IN a basic, barren Kenyan playground, with the odd splashes and sploshes of colour, sits a big toy train emblazoned with the words “the fun starts here.” At first glance, it’s an overly optimistic sign on a thirsty piece of land which trades primarily in dreams. But it’s a story which dates back to 2007 when a group of nine mums with disabled children rented a space in an African town to start a school for their kids. Outcasts, and struggling due to their children’s challenges, one year later, these African mamas started a small factory with the aim of earning a living, many of them single after their husbands abandoned them.
By 2013, they had opened a café, one year later, the factory moved out of town and, like the herb garden they’ve planted outside this flavoursome food stop, the Ubuntu Café and factory is now flourishing. These days, the Ubuntu Café not only serves organic food but its adjacent shop sells canvas shoes, wine bags, leather totes and other items sewn by the women. The next project is to move the school to the land to cater for about 60 kids with special needs.
Join a G Adventures National Geographic Journeys Kenya Safari experience and you can experience exclusive access to the women at the Ubuntu Café. Situated near Mai Mahiu, 45km west of Nairobi, G Adventures’ guests can visit the craft centre and meet some of the original mums behind the project, such as Alice.
“We started without knowing anything about what we are all about, “Alice says.
“We came up with the idea of buying a manual machine. We did not know how to work the machine, we did not make anything because we did not know how to sew.
“Our teacher started showing us how to make small bags. We continued working with the bags so we became perfect. The day we earned money everybody in the community learned about it because never before had we earned money.
“Sometimes we would eat, sometimes we don’t. Nowadays I expect to always eat because I earn money. Now, we are experts.”
On the journey to Ubuntu, G Adventures Chief Experience Officer and my guide, George Njuguna Mwaura, says women have not always fared well under Kenyan laws with three sets of laws ruling the land. There’s African traditional laws, religious laws and statutory laws which override all others. But while female genital mutilation is illegal under statutory laws, it is still considered acceptable under African traditional law.
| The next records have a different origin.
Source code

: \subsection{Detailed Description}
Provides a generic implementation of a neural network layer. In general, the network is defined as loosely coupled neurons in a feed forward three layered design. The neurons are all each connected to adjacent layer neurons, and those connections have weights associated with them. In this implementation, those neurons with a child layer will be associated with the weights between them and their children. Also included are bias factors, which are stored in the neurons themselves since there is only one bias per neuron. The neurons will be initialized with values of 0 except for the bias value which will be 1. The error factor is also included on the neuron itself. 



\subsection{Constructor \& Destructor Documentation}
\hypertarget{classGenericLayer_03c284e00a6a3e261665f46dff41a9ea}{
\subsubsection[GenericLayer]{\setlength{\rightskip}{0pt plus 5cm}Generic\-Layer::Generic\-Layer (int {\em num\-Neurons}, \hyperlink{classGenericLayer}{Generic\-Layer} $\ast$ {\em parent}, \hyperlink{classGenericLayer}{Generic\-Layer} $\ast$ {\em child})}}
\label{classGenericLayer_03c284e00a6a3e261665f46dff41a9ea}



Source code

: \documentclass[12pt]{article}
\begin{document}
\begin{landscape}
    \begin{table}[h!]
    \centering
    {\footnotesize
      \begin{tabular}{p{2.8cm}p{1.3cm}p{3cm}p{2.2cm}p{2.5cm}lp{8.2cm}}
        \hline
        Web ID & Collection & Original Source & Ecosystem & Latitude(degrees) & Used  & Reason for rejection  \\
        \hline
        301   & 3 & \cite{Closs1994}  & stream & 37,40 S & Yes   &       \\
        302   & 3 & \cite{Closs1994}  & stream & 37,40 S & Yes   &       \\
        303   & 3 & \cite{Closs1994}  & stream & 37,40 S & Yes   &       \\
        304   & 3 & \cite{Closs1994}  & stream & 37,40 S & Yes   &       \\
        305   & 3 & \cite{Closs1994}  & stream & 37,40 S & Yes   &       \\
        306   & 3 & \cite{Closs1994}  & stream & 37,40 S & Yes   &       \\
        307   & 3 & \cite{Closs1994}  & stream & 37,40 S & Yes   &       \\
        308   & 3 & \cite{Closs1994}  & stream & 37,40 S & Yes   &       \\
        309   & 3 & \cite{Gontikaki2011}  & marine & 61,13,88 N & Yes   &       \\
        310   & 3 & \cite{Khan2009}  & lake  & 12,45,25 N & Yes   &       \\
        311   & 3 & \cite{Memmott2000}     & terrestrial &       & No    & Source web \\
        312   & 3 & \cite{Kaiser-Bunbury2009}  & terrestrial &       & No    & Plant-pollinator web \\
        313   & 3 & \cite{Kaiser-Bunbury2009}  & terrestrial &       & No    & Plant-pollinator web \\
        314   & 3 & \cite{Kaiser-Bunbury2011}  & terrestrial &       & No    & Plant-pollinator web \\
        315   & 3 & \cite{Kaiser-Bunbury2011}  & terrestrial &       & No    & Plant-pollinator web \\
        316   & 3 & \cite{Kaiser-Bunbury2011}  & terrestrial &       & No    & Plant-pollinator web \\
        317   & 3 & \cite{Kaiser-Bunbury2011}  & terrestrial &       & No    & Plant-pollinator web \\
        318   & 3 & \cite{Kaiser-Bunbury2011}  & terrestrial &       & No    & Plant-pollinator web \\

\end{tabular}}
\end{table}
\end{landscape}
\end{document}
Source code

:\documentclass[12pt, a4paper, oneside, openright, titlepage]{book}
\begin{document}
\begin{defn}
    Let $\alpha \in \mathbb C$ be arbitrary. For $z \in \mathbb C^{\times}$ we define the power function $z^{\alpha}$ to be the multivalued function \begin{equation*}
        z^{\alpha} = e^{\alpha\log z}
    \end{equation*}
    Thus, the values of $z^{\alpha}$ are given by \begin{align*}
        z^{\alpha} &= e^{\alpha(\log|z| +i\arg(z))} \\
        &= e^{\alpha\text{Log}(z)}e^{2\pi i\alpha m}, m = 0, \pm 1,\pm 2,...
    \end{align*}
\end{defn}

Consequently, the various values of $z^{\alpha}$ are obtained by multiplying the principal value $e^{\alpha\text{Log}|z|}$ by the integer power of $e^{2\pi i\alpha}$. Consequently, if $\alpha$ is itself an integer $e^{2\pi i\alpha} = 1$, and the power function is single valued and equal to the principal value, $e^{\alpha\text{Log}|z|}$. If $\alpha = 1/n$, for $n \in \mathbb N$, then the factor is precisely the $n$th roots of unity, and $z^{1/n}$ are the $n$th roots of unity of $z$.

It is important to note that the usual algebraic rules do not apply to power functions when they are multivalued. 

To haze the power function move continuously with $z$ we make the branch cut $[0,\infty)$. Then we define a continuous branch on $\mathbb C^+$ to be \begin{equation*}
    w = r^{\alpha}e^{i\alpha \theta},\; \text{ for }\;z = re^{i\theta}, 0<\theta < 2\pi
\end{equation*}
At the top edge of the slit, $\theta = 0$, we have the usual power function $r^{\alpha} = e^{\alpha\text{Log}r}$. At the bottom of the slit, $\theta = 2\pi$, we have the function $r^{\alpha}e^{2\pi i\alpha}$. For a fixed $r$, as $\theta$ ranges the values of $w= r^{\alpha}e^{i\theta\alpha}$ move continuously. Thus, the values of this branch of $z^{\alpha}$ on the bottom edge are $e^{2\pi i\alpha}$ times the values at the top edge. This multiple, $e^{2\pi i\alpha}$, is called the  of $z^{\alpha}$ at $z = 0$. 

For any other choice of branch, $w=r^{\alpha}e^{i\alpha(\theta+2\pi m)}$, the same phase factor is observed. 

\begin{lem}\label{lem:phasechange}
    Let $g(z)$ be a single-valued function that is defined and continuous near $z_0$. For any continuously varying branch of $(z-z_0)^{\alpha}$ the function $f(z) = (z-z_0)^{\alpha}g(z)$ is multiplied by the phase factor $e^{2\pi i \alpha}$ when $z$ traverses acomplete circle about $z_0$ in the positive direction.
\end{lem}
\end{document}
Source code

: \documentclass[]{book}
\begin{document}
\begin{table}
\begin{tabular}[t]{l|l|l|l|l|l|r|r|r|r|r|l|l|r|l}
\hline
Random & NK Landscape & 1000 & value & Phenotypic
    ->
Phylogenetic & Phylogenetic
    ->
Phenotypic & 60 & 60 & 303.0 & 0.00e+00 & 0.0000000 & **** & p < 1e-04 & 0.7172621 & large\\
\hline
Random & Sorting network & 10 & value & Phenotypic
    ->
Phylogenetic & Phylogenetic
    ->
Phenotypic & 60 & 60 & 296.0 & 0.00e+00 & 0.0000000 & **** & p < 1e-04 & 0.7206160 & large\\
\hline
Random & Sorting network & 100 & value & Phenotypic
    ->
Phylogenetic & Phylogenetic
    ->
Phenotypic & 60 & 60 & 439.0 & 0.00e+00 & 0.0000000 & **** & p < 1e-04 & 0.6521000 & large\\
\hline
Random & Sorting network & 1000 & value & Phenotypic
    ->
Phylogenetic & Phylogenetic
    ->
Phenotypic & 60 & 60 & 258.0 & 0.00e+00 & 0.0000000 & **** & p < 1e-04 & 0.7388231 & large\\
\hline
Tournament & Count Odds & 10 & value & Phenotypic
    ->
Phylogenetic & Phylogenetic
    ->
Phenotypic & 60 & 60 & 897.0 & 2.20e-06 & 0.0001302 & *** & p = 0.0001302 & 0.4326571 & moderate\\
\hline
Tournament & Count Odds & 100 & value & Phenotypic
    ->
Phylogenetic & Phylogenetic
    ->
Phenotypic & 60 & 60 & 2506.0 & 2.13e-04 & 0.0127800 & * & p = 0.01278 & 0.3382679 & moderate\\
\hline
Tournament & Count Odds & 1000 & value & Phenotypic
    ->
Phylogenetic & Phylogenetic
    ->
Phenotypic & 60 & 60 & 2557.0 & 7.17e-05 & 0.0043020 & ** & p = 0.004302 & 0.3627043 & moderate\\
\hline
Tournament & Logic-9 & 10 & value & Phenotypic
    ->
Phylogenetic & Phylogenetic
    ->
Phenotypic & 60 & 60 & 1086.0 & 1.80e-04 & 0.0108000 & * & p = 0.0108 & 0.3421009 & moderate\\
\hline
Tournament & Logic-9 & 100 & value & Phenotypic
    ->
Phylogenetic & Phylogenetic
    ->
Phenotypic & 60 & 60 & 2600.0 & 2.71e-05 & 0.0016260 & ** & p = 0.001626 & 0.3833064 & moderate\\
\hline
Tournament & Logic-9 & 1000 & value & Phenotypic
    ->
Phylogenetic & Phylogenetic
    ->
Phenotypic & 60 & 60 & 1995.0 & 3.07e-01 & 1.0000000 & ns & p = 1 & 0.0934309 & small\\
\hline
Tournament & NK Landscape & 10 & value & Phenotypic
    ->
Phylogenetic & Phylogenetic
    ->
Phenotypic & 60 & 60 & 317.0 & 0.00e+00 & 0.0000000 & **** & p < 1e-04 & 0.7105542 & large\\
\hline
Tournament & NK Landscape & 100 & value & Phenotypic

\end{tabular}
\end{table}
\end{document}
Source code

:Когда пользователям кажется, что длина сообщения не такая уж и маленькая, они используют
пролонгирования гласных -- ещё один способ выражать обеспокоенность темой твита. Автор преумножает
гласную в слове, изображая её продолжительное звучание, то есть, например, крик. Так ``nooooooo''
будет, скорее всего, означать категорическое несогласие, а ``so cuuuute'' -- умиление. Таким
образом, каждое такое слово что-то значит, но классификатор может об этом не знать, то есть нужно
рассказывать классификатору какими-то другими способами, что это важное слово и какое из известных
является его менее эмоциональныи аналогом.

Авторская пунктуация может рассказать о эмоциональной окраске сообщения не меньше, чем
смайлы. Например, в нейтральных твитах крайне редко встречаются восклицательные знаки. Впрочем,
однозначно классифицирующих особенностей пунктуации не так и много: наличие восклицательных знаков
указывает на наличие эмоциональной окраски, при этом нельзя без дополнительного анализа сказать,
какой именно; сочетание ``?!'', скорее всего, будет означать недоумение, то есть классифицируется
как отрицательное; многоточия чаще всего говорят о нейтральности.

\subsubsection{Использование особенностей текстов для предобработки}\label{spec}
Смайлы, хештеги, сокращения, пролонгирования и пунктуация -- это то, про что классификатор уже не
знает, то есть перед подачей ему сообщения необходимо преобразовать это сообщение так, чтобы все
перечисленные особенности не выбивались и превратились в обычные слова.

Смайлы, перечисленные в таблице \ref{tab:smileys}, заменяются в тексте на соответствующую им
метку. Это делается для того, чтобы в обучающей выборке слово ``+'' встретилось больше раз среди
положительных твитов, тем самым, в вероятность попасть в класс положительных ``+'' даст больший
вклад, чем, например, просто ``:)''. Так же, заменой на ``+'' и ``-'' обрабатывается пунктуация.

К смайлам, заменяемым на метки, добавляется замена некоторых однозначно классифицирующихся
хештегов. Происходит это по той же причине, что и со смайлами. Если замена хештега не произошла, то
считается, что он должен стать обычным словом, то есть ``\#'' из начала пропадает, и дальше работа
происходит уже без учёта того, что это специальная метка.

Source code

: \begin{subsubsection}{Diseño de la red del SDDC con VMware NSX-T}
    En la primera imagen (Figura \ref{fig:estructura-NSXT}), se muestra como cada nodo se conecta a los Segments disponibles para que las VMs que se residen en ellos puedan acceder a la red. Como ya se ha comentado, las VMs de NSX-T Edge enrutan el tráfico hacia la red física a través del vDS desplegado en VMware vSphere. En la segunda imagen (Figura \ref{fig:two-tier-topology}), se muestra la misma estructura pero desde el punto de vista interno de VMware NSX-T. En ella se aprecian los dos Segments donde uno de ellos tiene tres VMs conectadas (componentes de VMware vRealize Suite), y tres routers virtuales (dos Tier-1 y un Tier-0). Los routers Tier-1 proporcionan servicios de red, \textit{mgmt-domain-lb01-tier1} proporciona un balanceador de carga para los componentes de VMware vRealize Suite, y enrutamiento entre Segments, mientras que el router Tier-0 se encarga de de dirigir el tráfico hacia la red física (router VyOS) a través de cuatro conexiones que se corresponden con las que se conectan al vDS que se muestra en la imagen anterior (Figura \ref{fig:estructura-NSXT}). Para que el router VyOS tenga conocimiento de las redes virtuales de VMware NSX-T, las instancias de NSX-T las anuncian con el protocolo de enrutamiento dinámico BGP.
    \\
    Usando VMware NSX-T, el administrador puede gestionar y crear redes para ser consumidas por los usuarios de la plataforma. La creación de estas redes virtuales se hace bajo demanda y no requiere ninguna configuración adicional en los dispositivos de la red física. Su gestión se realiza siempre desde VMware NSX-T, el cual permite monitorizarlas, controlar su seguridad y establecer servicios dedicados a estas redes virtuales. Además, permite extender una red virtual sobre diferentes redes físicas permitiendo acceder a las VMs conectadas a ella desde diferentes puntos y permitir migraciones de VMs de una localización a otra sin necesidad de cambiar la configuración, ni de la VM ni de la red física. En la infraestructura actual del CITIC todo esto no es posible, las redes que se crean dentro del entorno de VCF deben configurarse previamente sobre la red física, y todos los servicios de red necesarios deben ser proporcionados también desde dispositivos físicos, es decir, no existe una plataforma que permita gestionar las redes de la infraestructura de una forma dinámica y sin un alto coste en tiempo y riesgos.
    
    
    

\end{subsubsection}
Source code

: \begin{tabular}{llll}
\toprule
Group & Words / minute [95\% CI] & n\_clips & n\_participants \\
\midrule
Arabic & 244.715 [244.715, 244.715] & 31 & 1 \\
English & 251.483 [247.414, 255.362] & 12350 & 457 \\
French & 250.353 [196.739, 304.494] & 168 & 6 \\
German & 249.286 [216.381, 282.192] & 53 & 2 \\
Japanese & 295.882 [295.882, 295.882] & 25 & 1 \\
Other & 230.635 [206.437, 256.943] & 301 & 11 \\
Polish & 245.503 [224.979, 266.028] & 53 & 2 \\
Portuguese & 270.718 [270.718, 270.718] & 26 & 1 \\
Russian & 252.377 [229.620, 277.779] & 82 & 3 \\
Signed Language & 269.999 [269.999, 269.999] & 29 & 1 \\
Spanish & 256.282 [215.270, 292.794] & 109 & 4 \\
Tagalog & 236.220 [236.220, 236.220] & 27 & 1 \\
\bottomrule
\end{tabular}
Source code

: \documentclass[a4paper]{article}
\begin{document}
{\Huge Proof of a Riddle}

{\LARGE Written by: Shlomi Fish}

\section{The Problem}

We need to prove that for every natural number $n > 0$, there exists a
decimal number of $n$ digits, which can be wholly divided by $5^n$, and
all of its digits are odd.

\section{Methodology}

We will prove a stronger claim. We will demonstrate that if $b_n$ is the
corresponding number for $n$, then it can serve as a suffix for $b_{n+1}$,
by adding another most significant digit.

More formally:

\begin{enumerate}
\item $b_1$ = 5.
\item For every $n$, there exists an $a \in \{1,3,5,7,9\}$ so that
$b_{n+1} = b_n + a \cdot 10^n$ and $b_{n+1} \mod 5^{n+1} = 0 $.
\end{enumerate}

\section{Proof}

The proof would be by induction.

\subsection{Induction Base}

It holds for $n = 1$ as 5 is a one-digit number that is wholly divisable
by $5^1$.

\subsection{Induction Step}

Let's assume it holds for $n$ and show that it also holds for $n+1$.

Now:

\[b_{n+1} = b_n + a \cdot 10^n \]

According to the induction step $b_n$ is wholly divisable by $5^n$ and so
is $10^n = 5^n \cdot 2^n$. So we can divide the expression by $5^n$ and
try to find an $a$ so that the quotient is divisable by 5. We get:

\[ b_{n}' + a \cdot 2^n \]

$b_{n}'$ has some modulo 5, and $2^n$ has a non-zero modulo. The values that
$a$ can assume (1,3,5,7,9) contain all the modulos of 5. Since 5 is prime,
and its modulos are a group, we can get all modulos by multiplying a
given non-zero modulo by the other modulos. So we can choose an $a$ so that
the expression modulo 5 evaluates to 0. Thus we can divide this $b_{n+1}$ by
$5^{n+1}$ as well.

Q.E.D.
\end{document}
“If I tell you they didn’t still do it, I would be lying to you. They do it in secret,” George says.
“In Kenya, our law allows more than one wife but you can only have a second wife if the first wife consents to it.
“Only in the in the last 20 years, have Masai women started working in hotels, etc. For a long time, Masai women didn’t have a place in the community, there was a total disregard for women, they were doing everything.”
Paid work is a big issue in Kenya, where unemployment rates sit at a staggering 50 per cent. But George says there’s a bigger problem with terrorism than crime. In January this year, 21 people were killed in the latest terrorism attack in Nairobi when armed militants targeted hotels and shops in the Kenyan capital. G Adventures assesses any potential threats in every country in which it operates tours to ensure it is safe for visitors. At the time of my visit in early April, security was among the highest I have experienced anywhere in the world.
“Our problems with terrorism come from the Somali pirates of the Indian Ocean who hijacked ships and trade routes. These Al Shabab terrorists came back inland and Kenya deployed its defence forces against the Al Shabab militia,” George says.
“We are always on high alert, you never know when they will strike,” he says. We have had some serious attacks.
“Most people who come to Kenya fall in love with the country despite the problems we’ve been having with terrorism.”
And fall in love, I do. In part with its wildlife, but particularly with Kenya’s people. And the daughters of Mother Africa. Back at the Ubuntu workshop, far away from the big issues of the world, there’s almost 40 women sitting behind buzzing Brother sewing machines. Women such as Josephine, who has not only bought a plot of land with her earnings but built a house.
I ask Josephine what Ubuntu means in the Swahili language.
“I am, because you are,” she says, looking me squarely in the eye.
“I cannot make it without you.”
And with that simple phrase, the seeds of hope are sewn as deftly as the craft and optimism in which these women trade every single day.